| Saved data entries |
[Start of Attachment]

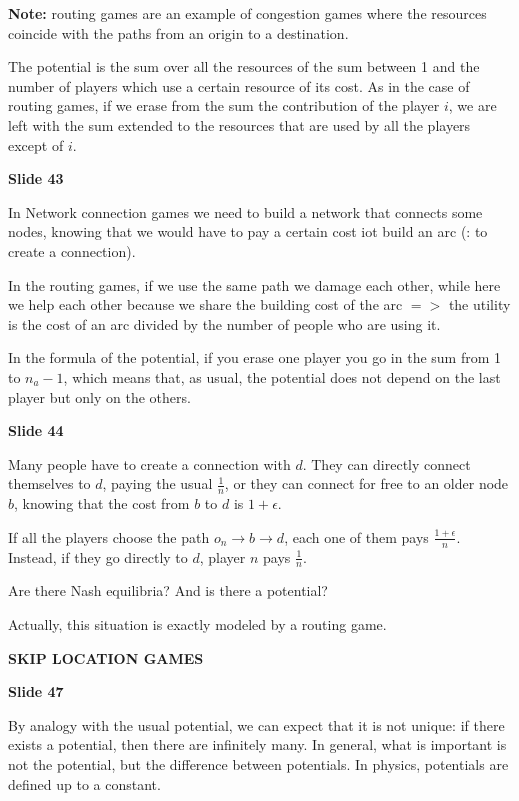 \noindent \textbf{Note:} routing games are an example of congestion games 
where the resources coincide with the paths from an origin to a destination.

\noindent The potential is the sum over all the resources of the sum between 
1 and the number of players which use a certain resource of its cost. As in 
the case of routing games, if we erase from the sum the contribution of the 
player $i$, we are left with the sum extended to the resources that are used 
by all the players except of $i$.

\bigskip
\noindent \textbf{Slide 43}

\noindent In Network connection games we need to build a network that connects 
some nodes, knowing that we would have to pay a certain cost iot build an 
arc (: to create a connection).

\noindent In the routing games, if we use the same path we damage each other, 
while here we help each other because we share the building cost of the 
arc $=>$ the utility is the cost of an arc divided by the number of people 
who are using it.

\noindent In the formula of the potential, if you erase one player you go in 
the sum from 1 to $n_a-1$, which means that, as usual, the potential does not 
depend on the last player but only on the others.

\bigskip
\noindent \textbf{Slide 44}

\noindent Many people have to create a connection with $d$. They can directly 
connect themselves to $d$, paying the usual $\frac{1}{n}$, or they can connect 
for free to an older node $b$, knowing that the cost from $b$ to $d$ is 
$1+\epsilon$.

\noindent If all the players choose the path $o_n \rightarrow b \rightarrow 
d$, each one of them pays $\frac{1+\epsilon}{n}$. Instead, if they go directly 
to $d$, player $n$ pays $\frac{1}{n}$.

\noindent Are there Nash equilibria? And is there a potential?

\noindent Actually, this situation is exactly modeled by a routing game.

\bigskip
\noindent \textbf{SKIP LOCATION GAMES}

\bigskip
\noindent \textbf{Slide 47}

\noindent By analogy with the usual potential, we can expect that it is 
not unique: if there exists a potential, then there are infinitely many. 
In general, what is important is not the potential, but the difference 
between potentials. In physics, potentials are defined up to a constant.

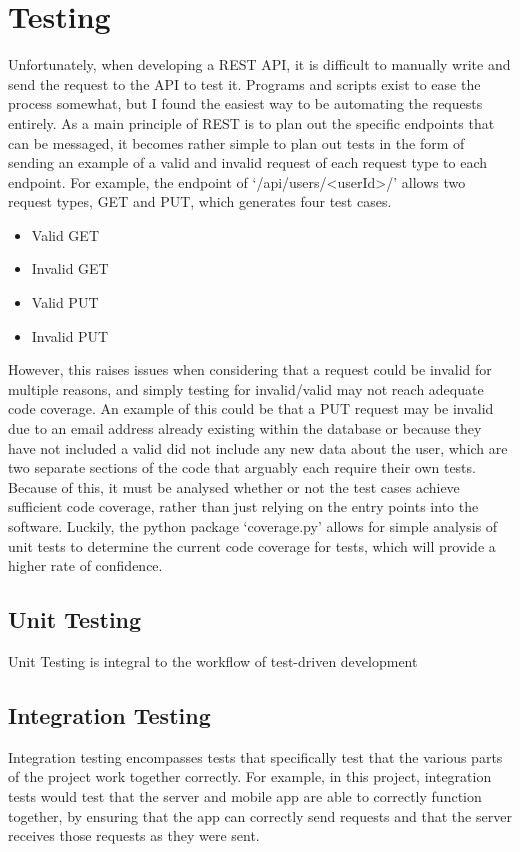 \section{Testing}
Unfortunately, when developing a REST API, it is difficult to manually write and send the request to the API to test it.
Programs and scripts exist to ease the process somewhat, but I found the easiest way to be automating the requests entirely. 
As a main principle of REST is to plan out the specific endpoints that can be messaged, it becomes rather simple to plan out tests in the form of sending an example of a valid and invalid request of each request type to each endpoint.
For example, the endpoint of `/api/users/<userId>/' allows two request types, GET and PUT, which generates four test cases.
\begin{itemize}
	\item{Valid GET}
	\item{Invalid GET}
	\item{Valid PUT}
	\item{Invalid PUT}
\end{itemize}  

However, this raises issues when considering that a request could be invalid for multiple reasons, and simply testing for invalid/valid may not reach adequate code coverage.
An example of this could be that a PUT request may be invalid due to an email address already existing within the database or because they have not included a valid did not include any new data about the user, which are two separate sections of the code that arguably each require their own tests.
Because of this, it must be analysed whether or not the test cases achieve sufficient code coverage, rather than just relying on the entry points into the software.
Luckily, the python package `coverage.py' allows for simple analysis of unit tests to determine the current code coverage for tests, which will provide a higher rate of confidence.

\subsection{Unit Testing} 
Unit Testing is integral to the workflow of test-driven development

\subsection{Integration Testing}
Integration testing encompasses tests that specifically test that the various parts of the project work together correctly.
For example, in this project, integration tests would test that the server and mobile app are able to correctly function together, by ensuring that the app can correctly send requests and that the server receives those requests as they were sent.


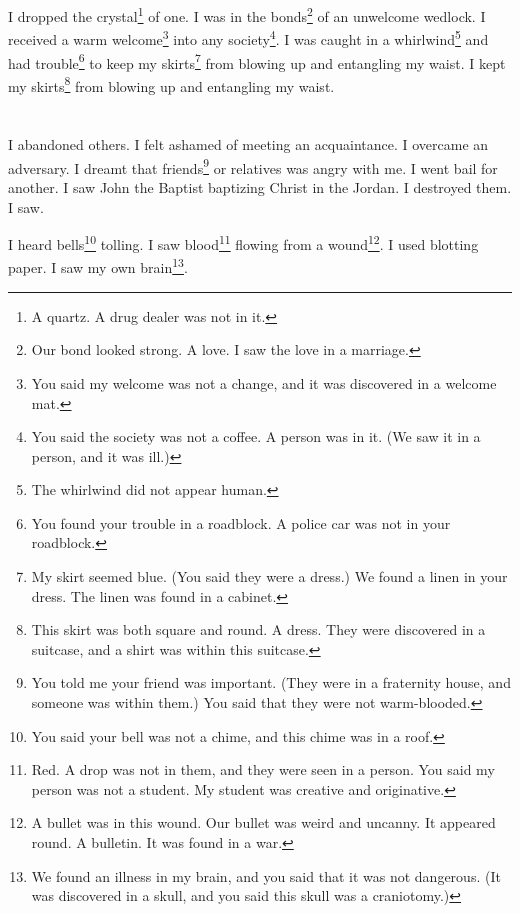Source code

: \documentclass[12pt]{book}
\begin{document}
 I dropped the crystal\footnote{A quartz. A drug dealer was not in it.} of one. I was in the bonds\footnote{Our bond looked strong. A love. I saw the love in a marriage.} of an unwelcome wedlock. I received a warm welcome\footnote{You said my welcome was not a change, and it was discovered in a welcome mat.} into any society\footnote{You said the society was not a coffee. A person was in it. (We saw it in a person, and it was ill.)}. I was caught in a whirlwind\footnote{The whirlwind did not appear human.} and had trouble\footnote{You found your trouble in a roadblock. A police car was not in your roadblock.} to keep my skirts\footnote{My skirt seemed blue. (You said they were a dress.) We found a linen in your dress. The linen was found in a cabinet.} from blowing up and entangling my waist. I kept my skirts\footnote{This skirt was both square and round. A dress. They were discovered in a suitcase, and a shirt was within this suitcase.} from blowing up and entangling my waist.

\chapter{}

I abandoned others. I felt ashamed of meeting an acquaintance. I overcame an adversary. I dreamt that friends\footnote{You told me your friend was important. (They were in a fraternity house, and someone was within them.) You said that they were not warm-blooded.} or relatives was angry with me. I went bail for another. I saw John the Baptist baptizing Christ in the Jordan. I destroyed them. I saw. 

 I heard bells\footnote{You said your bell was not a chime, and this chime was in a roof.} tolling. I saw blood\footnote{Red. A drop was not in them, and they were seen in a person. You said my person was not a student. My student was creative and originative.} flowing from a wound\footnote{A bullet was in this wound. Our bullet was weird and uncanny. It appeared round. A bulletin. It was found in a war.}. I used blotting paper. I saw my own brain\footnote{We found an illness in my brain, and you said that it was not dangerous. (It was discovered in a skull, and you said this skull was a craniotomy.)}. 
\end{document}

[End of Attachment]

The required output is each line of the entries that contains the word "cases".

For example, the endpoint of `/api/users/<userId>/' allows two request types, GET and PUT, which generates four test cases.
Because of this, it must be analysed whether or not the test cases achieve sufficient code coverage, rather than just relying on the entry points into the software.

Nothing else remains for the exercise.